We live inland, in the Ribeira Sacra, so the orcas that have made headlines along the Galician and Iberian coastline are not something we have encountered ourselves. But it is a topic that comes up often enough among people considering a move to coastal Galicia, or who plan to sail or fish here, that it seems worth explaining plainly.
Since 2020, a small population of around fifty orcas has been interacting with sailboats and, increasingly, larger vessels along the coasts of Galicia, Portugal, and the Strait of Gibraltar. The behaviour is unusual: the orcas target rudders specifically, pushing and ramming them until steering is lost, while largely ignoring the hull or bow of the boat. Hundreds of these interactions have now been recorded, and a handful of vessels have sunk as a result, though there have been no reported human injuries. Researchers who study the population, including biologists at CEMMA who monitor Galician waters, are careful to describe these as interactions rather than attacks. Nothing about the behaviour resembles hunting, and most researchers believe it is a learned, social behaviour that has spread through the group, possibly starting as play or following an incident with a boat that one or two individuals experienced badly.
The interactions follow a seasonal pattern. Most occur between May and October, with the highest concentration in summer, and they tend to happen in deeper water where the orcas are following bluefin tuna, their preferred prey. This matters for the Galician coastline specifically: unlike the gentler seabed of somewhere like the Gulf of Cádiz, the coast here is rockier and drops off more steeply, so the usual advice to stay in shallow water is harder to follow in practice.

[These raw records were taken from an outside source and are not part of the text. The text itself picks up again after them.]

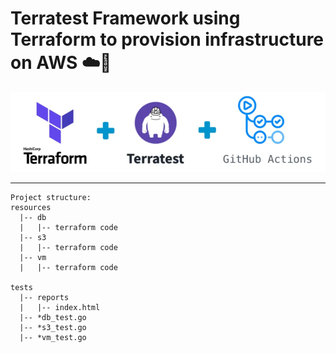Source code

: # Terratest Framework using Terraform to provision infrastructure on AWS ☁️👷

<div align="center"><img width="800px"  src="https://github.com/mrk-qa/infra-test-terratest/blob/90c550725f6e592cdec0679a1cf7a2ba1045c17b/assets/terraform_terratest_githubactions.png">
</div>

------

```
Project structure:
resources
  |-- db
  |   |-- terraform code
  |-- s3
  |   |-- terraform code
  |-- vm
  |   |-- terraform code
   
tests
  |-- reports
  |   |-- index.html
  |-- *db_test.go
  |-- *s3_test.go
  |-- *vm_test.go
```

For anyone planning to sail or charter a boat along this coast, the guidance from Spanish maritime authorities and organisations like the Grupo de Trabajo Orca Atlántica is consistent: avoid areas with recent reported sightings if possible, cut the engine and let the rudder move freely if orcas approach, avoid loud noise or sudden manoeuvres, and report the interaction to the coast guard on VHF channel 16. Authorities have occasionally imposed temporary sailing restrictions for smaller vessels in the most active zones, usually lifted after a few weeks.
For people simply living near or visiting the coast rather than sailing, this is not something that affects day-to-day life. The interactions are specific to vessels underway in open or deeper water; there have been no reports of orcas approaching swimmers or people on shore. It is, in other words, a sailor’s and fisherman’s concern rather than a coastal-resident’s one, though it is the kind of thing that comes up in local conversation and in the news often enough that it is useful to understand.